[Excerpts from a dataset]
■ ■ ■

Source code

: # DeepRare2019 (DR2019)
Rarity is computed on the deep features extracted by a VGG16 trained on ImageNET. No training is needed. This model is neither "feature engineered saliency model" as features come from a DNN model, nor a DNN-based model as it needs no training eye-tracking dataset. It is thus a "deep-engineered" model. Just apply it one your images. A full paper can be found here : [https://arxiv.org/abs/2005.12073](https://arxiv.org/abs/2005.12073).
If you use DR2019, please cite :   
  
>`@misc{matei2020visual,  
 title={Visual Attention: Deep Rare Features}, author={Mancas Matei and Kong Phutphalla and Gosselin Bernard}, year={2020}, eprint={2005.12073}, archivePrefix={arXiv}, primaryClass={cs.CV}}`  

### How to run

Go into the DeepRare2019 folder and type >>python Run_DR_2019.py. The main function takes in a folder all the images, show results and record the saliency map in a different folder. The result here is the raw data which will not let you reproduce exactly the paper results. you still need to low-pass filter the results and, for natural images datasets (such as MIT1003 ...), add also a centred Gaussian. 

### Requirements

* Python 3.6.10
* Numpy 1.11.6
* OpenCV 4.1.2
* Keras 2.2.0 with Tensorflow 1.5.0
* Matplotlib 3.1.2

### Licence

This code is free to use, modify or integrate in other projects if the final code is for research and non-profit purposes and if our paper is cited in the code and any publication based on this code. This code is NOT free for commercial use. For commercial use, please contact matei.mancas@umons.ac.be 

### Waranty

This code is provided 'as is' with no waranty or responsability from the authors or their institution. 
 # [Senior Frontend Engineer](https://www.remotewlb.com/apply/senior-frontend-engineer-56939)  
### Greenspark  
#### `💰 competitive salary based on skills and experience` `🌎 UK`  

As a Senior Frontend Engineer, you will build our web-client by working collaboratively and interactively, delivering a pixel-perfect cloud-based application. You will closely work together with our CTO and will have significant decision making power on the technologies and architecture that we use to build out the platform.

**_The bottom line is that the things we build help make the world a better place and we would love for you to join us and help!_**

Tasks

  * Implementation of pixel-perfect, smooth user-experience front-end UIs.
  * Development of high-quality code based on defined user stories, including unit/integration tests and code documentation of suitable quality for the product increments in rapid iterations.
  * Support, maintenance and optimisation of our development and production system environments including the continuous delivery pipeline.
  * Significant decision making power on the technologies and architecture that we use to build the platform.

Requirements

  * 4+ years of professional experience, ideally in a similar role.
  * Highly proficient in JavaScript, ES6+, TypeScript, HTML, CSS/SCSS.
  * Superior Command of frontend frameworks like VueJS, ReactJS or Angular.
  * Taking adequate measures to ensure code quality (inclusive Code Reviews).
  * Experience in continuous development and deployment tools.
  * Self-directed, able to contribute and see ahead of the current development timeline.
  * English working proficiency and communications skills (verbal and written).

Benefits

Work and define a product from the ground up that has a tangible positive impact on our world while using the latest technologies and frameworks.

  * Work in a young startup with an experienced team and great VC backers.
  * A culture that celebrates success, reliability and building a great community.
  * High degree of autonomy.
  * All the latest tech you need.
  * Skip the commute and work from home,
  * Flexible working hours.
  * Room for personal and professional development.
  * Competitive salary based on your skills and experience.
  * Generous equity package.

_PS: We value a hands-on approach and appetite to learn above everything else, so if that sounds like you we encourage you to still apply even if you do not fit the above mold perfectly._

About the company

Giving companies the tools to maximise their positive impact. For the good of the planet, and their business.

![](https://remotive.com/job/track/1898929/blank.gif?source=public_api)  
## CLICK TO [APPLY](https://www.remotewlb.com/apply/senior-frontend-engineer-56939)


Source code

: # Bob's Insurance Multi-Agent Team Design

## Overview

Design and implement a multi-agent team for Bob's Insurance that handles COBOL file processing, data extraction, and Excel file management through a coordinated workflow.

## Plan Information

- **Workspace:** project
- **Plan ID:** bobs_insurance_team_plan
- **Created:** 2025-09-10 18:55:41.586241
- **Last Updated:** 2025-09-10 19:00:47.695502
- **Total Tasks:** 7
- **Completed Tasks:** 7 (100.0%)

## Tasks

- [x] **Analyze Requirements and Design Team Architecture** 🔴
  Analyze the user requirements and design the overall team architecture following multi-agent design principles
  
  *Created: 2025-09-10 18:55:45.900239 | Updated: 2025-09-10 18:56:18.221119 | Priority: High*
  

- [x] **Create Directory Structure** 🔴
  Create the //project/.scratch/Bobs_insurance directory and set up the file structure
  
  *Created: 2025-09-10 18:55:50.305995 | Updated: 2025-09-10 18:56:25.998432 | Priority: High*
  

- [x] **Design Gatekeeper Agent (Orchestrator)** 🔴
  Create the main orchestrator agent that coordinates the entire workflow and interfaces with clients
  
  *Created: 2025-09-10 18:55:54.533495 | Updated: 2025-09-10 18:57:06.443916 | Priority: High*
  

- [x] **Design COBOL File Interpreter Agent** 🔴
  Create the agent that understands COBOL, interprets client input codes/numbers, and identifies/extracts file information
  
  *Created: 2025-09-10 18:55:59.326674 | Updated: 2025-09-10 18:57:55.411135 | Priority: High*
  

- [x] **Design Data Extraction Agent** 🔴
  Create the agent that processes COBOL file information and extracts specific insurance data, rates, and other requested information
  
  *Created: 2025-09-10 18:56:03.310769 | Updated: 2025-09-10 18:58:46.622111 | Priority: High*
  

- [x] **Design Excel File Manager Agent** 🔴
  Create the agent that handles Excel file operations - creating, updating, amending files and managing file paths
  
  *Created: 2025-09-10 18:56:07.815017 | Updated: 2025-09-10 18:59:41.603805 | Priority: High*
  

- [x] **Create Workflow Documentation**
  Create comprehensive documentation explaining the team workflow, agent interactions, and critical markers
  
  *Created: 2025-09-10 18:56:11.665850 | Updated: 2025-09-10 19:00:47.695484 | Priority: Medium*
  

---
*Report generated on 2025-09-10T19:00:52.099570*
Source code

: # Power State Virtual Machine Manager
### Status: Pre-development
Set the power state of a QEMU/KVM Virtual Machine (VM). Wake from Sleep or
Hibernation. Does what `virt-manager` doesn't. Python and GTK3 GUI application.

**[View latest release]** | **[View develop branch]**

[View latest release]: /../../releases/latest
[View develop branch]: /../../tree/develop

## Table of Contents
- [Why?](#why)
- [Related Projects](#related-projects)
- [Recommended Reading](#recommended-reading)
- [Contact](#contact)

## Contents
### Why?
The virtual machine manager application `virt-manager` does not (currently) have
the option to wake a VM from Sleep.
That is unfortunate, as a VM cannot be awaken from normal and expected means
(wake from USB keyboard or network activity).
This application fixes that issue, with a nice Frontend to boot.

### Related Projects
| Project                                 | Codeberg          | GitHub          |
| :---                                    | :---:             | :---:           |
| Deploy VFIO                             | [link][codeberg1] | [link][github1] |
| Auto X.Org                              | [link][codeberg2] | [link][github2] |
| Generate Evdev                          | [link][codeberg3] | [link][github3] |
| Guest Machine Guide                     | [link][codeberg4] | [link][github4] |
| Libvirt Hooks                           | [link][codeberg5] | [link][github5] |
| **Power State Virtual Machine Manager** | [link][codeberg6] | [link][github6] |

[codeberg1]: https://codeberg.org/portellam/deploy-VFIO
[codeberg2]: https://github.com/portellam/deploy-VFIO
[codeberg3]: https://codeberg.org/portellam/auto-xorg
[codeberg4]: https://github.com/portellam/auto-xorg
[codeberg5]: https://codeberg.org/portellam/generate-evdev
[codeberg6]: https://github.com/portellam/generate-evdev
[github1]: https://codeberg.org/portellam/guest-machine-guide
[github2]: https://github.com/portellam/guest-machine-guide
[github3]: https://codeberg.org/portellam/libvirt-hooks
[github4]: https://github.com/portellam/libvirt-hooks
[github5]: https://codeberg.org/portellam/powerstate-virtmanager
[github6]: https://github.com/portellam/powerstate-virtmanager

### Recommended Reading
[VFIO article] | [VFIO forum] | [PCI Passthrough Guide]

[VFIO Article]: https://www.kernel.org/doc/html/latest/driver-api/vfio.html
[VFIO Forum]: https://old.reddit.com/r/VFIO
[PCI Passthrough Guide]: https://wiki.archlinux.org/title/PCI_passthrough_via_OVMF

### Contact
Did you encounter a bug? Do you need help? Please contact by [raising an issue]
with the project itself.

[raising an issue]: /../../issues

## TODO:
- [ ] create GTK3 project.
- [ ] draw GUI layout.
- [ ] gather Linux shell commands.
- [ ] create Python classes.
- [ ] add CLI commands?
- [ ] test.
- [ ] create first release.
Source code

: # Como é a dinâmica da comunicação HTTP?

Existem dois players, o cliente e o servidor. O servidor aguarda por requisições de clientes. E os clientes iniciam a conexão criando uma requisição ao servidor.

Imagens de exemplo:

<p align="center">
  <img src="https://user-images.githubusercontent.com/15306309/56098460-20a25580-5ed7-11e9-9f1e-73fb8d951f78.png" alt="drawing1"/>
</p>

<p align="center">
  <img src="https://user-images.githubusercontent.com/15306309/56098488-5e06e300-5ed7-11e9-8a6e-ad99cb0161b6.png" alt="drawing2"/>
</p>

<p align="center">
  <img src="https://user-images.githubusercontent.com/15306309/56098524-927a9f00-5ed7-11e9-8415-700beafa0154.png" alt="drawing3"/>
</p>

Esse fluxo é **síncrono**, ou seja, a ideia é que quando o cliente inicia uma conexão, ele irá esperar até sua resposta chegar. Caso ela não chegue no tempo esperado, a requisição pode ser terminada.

■ ■ ■

== Required work ==
Please copy, exactly and with nothing else, the lines above beginning at the line that has "TypeScript, HTML, CSS/SCSS." and ending with the line that has "great VC backers.".

== Solved exercise ==
  * Highly proficient in JavaScript, ES6+, TypeScript, HTML, CSS/SCSS.
  * Superior Command of frontend frameworks like VueJS, ReactJS or Angular.
  * Taking adequate measures to ensure code quality (inclusive Code Reviews).
  * Experience in continuous development and deployment tools.
  * Self-directed, able to contribute and see ahead of the current development timeline.
  * English working proficiency and communications skills (verbal and written).

Benefits

Work and define a product from the ground up that has a tangible positive impact on our world while using the latest technologies and frameworks.

  * Work in a young startup with an experienced team and great VC backers.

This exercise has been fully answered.